That so many people feel similarly is not “a question of what track we’re on, but a question of speed of progress,” said Lester Spence, a professor of political science and Africana Studies at the Johns Hopkins University.

“With the [challenges] we have now and the challenges we have coming, we need significant transformation. And we just don’t seem to have the institutional capacity to begin that process,” he said.

Mayor Scott likened his efforts to tackling the city’s systemic challenges — noting many of them have grown worse decade after decade, such as the legacy of redlining — to turning around a cruise ship.

‘And we’re not just talking about a cruise ship. We’re talking about turning around the Titanic, with the iceberg in half of the boat,” he said. “The dysfunction, the turmoil, the misplaced focus … city government was broken. When I came into office, folks were still signing their time sheets by hand.”

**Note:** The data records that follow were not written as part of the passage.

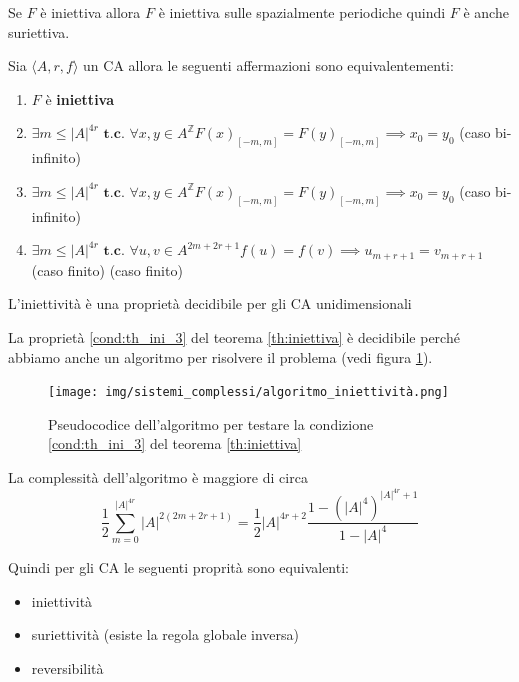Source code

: \begin{teorema}
    Se $F$ è iniettiva allora $F$ è iniettiva sulle spazialmente periodiche quindi
    $F$ è anche suriettiva.
\end{teorema}

\begin{teorema}
    \label{th:iniettiva}
    Sia $\langle A,r,f\rangle$ un CA allora le seguenti affermazioni sono equivalentementi:
    \begin{enumerate}
        \item $F$ è \textbf{iniettiva}
        \item $\exists m \le |A|^{4r} \textbf{ t.c. } \forall x, y \in A^\mathbb{Z} F(x)_{[-m,m]}=F(y)_{[-m,m]} \implies x_0=y_0$
              (caso bi-infinito)
        \item $\exists m \le |A|^{4r} \textbf{ t.c. } \forall x, y \in A^\mathbb{Z} F(x)_{[-m,m]}=F(y)_{[-m,m]} \implies x_0=y_0$
              (caso bi-infinito)
        \item \label{cond:th_ini_3}$\exists m \le |A|^{4r} \textbf{ t.c. } \forall u,v \in A^{2m+2r+1} f(u)= f(v) \implies u_{m+r+1} = v_{m+r+1}$
              (caso finito)
              (caso finito)
    \end{enumerate}
\end{teorema}
\begin{teorema}
    L'iniettività è una proprietà decidibile per gli CA unidimensionali


\end{teorema}
La proprietà \ref{cond:th_ini_3} del teorema \ref{th:iniettiva} è decidibile perché
abbiamo anche un algoritmo per risolvere il problema (vedi figura \ref{fig:algo_iniettiva}).
\begin{figure}[!h]
    \centering
    \texttt{[image: img/sistemi\_complessi/algoritmo\_iniettività.png]}
    \caption{Pseudocodice dell'algoritmo per testare la condizione \ref{cond:th_ini_3} del teorema \ref{th:iniettiva}}
    \label{fig:algo_iniettiva}
\end{figure}
\begin{nota}
    La complessità dell'algoritmo è maggiore di circa
    \begin{equation*}
        \frac{1}{2} \sum_{m=0}^{|A|^{4r}} |A|^{2(2m+2r+1)} = \frac{1}{2}  |A|^{4r+2}
        \frac{1-(|A|^4)^{|A|^{4r}+1}}{1-|A|^4}
    \end{equation*}
\end{nota}

Quindi per gli CA le seguenti proprità sono equivalenti:
\begin{itemize}
    \item iniettività
    \item suriettività (esiste la regola globale inversa)
    \item reversibilità
\end{itemize}

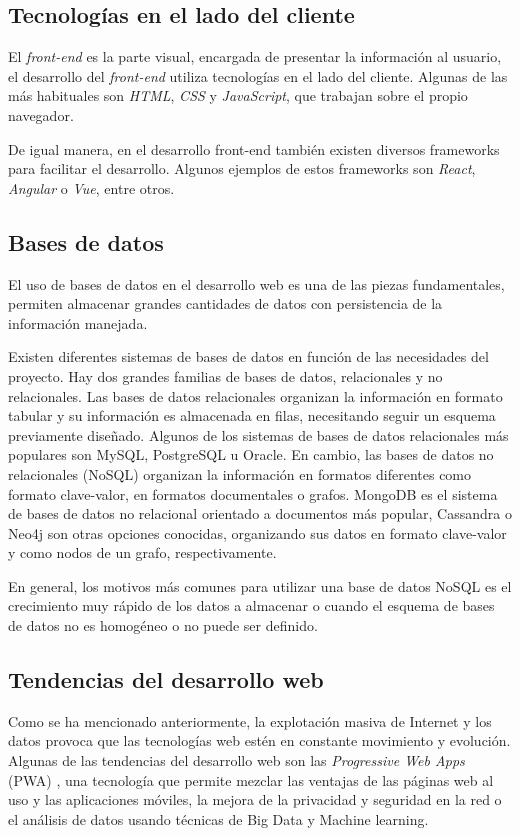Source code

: \documentclass[a4paper, 12pt, oneside]{book}
\begin{document}
\subsection{Tecnologías en el lado del cliente}
\label{subsec:tecnlogías en el lado del cliente}
El \textit{front-end} es la parte visual, encargada de presentar la información al usuario, el desarrollo del \textit{front-end} utiliza tecnologías en el lado del cliente. Algunas de las más habituales son \textit{HTML}, \textit{CSS} y \textit{JavaScript}, que trabajan sobre el propio navegador.

De igual manera, en el desarrollo front-end también existen diversos frameworks para facilitar el desarrollo. Algunos ejemplos de estos frameworks son \textit{React}, \textit{Angular} o \textit{Vue}, entre otros.

\subsection{Bases de datos}
\label{subsec: bases de datos}
El uso de bases de datos en el desarrollo web es una de las piezas fundamentales, permiten almacenar grandes cantidades de datos con persistencia de la información manejada.

Existen diferentes sistemas de bases de datos en función de las necesidades del proyecto. Hay dos grandes familias de bases de datos, relacionales y no relacionales. Las bases de datos relacionales organizan la información en formato tabular y su información es almacenada en filas, necesitando seguir un esquema previamente diseñado. Algunos de los sistemas de bases de datos relacionales más populares son MySQL, PostgreSQL u Oracle. En cambio, las bases de datos no relacionales (NoSQL) organizan la información en formatos diferentes como formato clave-valor, en formatos documentales o grafos. MongoDB es el sistema de bases de datos no relacional orientado a documentos más popular, Cassandra o Neo4j son otras opciones conocidas, organizando sus datos en formato clave-valor y como nodos de un grafo, respectivamente.

En general, los motivos más comunes para utilizar una base de datos NoSQL es el crecimiento muy rápido de los datos a almacenar o cuando el esquema de bases de datos no es homogéneo o no puede ser definido.

\subsection{Tendencias del desarrollo web}
\label{subsec: tendencias del desarrollo web}
Como se ha mencionado anteriormente, la explotación masiva de Internet y los datos provoca que las tecnologías web estén en constante movimiento y evolución. Algunas de las tendencias del desarrollo web son las \textit{Progressive Web Apps} (PWA) \cite{pwa}, una tecnología que permite mezclar las ventajas de las páginas web al uso y las aplicaciones móviles, la mejora de la privacidad y seguridad en la red o el análisis de datos usando técnicas de Big Data y Machine learning. 
\end{document}

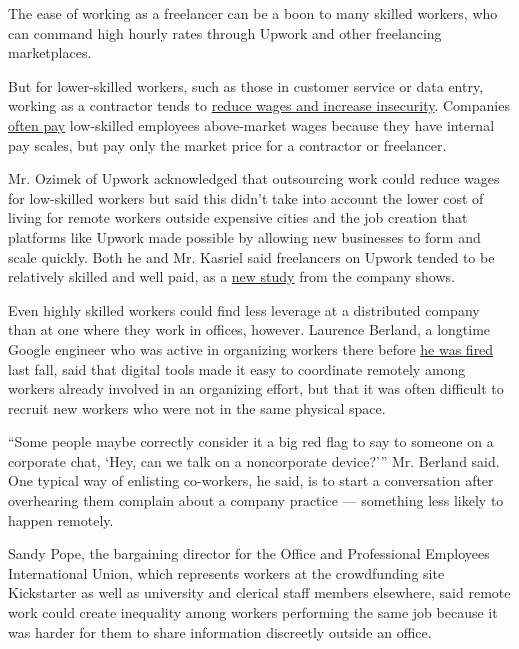 The ease of working as a freelancer can be a boon to many skilled
workers, who can command high hourly rates through Upwork and other
freelancing marketplaces.

But for lower-skilled workers, such as those in customer service or data
entry, working as a contractor tends to
\href{https://www.nytimes3xbfgragh.onion/2017/07/12/business/economy/flash-organizations-labor.html}{reduce
wages and increase insecurity}. Companies
\href{https://www.nytimes3xbfgragh.onion/interactive/2018/02/01/business/economy/wages-salaries-job-market.html}{often
pay} low-skilled employees above-market wages because they have internal
pay scales, but pay only the market price for a contractor or
freelancer.

Mr. Ozimek of Upwork acknowledged that outsourcing work could reduce
wages for low-skilled workers but said this didn't take into account the
lower cost of living for remote workers outside expensive cities and the
job creation that platforms like Upwork made possible by allowing new
businesses to form and scale quickly. Both he and Mr. Kasriel said
freelancers on Upwork tended to be relatively skilled and well paid, as
a
\href{https://www.upwork.com/press/economics/when-work-goes-remote/}{new
study} from the company shows.

Even highly skilled workers could find less leverage at a distributed
company than at one where they work in offices, however. Laurence
Berland, a longtime Google engineer who was active in organizing workers
there before
\href{https://www.nytimes3xbfgragh.onion/interactive/2020/02/18/magazine/google-revolt.html}{he
was fired} last fall, said that digital tools made it easy to coordinate
remotely among workers already involved in an organizing effort, but
that it was often difficult to recruit new workers who were not in the
same physical space.

``Some people maybe correctly consider it a big red flag to say to
someone on a corporate chat, `Hey, can we talk on a noncorporate
device?''' Mr. Berland said. One typical way of enlisting co-workers, he
said, is to start a conversation after overhearing them complain about a
company practice --- something less likely to happen remotely.

Sandy Pope, the bargaining director for the Office and Professional
Employees International Union, which represents workers at the
crowdfunding site Kickstarter as well as university and clerical staff
members elsewhere, said remote work could create inequality among
workers performing the same job because it was harder for them to share
information discreetly outside an office.

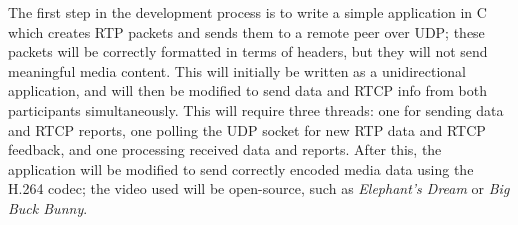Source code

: \documentclass{mprop}
\begin{document}
The first step in the development process is to write a simple application in C which creates RTP packets and sends them to a remote peer over UDP; these packets will be correctly formatted in terms of headers, but they will not send meaningful media content. This will initially be written as a unidirectional application, and will then be modified to send data and RTCP info from both participants simultaneously. This will require three threads: one for sending data and RTCP reports, one polling the UDP socket for new RTP data and RTCP feedback, and one processing received data and reports. After this, the application will be modified to send correctly encoded media data using the H.264 codec; the video used will be open-source, such as \textit{Elephant's Dream} or \textit{Big Buck Bunny}.
\end{document}
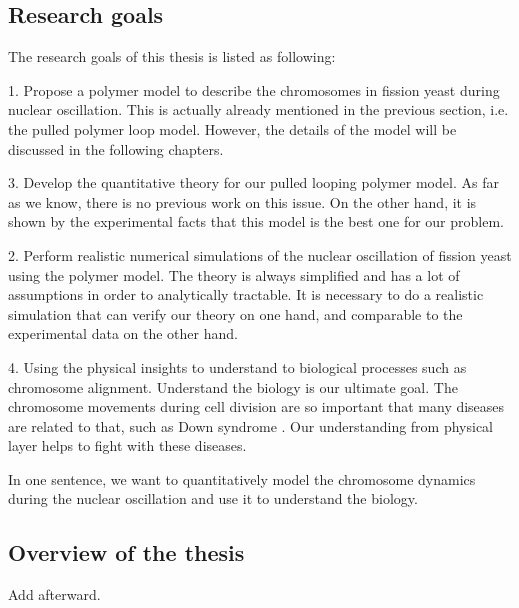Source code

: \subsection{Research goals}
\label{sub:research_goal}

The research goals of this thesis is listed as following:

1. Propose a polymer model to describe the chromosomes in fission yeast during nuclear oscillation. This is actually already mentioned in the previous section, i.e. the pulled polymer loop model. However, the details of the model will be discussed in the following chapters.

3. Develop the quantitative theory for our pulled looping polymer model. As far as we know, there is no previous work on this issue. On the other hand, it is shown by the experimental facts that this model is the best one for our problem. 

2. Perform realistic numerical simulations of the nuclear oscillation of fission yeast using the polymer model. The theory is always simplified and has a lot of assumptions in order to analytically tractable. It is necessary to do a realistic simulation that can verify our theory on one hand, and comparable to the experimental data on the other hand.

4. Using the physical insights to understand to biological processes such as chromosome alignment. Understand the biology is our ultimate goal. The chromosome movements during cell division are so important that many diseases are related to that, such as Down syndrome \cite{Patterson2009}. Our understanding from physical layer helps to fight with these diseases.

In one sentence, we want to quantitatively model the chromosome dynamics during the nuclear oscillation and use it to understand the biology. 

\subsection{Overview of the thesis}
\label{sub:organisation_of_the_thesis}

Add afterward.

The Democrat invoked some of his signature moves as transformative, from the pilot of his Group Violence Reduction Strategy in the Western District, where homicides and non-fatal shootings are down by 40% and 18%, respectively, year-over-year since its implementation in late January, to installing a city administrator, who handles tasks as menial as paying overdue contractor fees and making employees set up their voicemail system, to opening brand new and once-shuttered rec centers. But, he said, he understands why residents are frustrated with the city’s enduring trials.

“The answer really is, yes and no,” Scott said. “Yes, we’re moving fast. But no, we’re not getting to where I want us to be at the speed I want to move at.”

How Baltimoreans want to reduce crime

Both crime and strategies to reduce it are at the top of respondents’ minds. The poll presented a list of ways that lawmakers could address crime in Baltimore — nearly all of which received widespread support.

“Baltimoreans are looking for a solution, and I think they’re willing to hear all ideas,” Kromer said.

The Baltimore Now poll found that 81% of residents support imposing harsher punishments for violent offenders, 80% support increasing police presence and the number of patrols throughout the city, 80% support imposing stricter gun control laws and related punishments for gun crimes and 72% support violence prevention programs like Safe Streets, which sends trusted community members to intervene in interpersonal conflicts at risk of erupting into violence. More than half support increasing the rate of prosecution for non-violent offenses like drug use, petty theft and vandalism.

For Anderson, of Old Goucher, the police presence equation is a simple one: “We need to have more police on the street as a deterrent to prevent things from happening. Police can’t be everywhere at all times, and crime will happen, but if they’re posted up at a corner, there will be less crime there.”

When asked their opinion on allocating funding from the police budget to various social, mental health and drug treatment programs, 67% expressed support. Black and white residents’ stances were nearly identical.

But when asked in a separate question about changing BPD’s funding, 44% of respondents said it should be increased, 29% said funding should stay the same and just 16% said funding should be decreased.

Black and white Baltimoreans generally answered similarly — 16% of Black and 18% of white respondents said the budget should be decreased, 33% of Black respondents and 22% of white respondents said it should be kept about the same and 41% of Black respondents and 49% of white respondents thought it should be increased.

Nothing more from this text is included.